Although the spend dipped by 1.3% from the previous year, the statistics show 37% of the figure went to Angus-based suppliers, which compared to a Scottish average of 27% and ranked Angus sixth in the national league table.

It comes as neighbouring Dundee City Council remains in the grip of a corporate fraud investigation relating to the award of a multi-million pound construction contract for the installation of heat and smoke and carbon monoxide detectors. 

Angus finance spokesman, Kirriemuir Conservative Angus MacMillan Douglas said: “The 37% going to local firms is a tremendous achievement, but I would like to see it be even more, hopefully 50%.”

Administration colleague Bob Myles, who heads the council’s procurement sounding board said: “The council spends a significant amount on procurement and these are areas where we need to make sure we get the best value.

“To see 37% of our procurement spend is with suppliers based in Angus is a good news story – we’re doing what we can to help local businesses as well as being as efficient as possible.

As policy and resources councillors approved a review of the council’s strategy for the next two years, procurement and commissioning manager Mark Allan said scope remains for even greater collaborative savings.

Angus, Dundee City and Perth & Kinross Councils with Tayside Contracts embarked on delivery of a full shared procurement service for the Tayside councils in June as part of a project expected to last two years.

Mr Allan said: “There is substantial evidence of participation in a high degree of available collaborative procurement. In terms of spend, however, there is an 80/20% split in favour of non-collaborative procurement.

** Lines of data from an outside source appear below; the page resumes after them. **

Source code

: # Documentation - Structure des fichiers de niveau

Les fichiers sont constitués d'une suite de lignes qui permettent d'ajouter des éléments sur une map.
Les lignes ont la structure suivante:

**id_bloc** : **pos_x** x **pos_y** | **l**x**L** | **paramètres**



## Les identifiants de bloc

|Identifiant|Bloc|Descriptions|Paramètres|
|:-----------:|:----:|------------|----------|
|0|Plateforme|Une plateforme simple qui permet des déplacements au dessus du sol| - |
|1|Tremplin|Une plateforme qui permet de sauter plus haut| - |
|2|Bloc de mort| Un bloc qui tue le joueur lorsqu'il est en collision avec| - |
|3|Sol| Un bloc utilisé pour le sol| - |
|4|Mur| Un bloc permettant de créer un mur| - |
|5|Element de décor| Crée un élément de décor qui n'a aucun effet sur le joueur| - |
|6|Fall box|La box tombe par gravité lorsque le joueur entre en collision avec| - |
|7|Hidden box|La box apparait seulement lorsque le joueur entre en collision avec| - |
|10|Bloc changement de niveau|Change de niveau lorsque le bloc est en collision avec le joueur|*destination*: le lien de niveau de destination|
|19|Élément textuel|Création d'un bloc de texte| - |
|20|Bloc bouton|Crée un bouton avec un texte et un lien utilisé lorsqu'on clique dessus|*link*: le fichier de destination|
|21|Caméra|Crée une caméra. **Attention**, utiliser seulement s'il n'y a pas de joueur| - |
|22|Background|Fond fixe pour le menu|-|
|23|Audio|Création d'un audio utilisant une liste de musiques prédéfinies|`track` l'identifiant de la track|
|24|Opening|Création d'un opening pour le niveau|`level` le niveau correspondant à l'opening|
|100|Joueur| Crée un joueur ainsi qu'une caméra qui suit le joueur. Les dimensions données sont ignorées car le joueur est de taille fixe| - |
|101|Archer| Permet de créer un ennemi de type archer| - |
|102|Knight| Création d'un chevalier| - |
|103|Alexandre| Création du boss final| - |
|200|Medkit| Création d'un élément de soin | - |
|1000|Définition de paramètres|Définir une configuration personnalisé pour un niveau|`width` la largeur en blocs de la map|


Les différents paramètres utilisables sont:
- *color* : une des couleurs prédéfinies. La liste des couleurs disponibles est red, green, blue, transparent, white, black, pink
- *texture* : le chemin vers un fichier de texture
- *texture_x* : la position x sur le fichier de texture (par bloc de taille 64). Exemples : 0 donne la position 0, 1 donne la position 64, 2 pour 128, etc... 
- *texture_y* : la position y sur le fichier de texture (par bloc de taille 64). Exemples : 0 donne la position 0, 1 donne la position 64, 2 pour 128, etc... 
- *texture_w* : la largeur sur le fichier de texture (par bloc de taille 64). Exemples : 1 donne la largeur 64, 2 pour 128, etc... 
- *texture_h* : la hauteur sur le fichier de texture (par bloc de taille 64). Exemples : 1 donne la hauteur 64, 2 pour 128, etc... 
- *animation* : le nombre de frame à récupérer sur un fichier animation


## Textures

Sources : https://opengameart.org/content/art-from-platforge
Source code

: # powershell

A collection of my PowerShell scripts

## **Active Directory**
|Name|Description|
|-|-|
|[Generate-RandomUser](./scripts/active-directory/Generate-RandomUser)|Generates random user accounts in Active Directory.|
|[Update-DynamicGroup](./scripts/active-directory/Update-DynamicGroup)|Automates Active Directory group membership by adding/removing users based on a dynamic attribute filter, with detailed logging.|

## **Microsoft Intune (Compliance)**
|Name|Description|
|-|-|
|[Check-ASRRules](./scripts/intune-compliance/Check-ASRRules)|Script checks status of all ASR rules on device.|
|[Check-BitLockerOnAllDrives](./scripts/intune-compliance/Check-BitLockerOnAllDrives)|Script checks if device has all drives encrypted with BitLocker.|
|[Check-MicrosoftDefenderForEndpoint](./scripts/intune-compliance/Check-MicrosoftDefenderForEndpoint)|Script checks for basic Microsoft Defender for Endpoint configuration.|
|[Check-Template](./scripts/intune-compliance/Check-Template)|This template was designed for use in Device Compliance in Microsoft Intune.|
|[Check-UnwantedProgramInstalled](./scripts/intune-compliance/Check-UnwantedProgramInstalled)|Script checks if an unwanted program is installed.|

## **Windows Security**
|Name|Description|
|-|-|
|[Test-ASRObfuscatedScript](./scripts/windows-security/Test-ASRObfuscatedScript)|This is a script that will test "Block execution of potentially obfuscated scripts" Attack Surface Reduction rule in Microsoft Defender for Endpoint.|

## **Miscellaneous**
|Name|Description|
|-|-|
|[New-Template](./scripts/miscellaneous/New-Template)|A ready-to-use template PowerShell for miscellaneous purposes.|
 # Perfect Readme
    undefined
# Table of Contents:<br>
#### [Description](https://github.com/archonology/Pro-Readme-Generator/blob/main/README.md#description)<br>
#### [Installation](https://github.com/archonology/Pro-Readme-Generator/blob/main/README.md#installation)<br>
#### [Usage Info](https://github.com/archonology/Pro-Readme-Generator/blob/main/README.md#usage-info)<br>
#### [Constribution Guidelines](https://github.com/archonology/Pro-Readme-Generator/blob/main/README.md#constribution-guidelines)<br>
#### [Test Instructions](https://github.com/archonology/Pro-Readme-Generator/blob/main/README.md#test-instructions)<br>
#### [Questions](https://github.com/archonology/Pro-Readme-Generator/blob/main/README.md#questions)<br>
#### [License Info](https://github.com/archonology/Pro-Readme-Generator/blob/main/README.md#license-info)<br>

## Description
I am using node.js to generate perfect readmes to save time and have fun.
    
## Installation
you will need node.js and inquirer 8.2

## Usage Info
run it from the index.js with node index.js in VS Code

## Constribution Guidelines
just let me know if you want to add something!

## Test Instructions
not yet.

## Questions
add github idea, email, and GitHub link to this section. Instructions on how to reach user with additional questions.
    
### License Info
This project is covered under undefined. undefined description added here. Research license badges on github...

“The large majority of procurement spend is still addressed and managed by Angus Council staff applying a devolved procurement model.

“The Tayside Collaborative shared procurement service project which initiated in June should, once established, be mandatory for all procurement with only approved exceptions if the benefit identified by the business case is to be realised,” he said.

Perth and Kinross Council’s 2018/19 procurement spend was £240m, but the authority was not able to provide the locally-based percentage within that total.

A spokesperson for Dundee City Council said: “A report will be presented to the policy and resources committee in December.”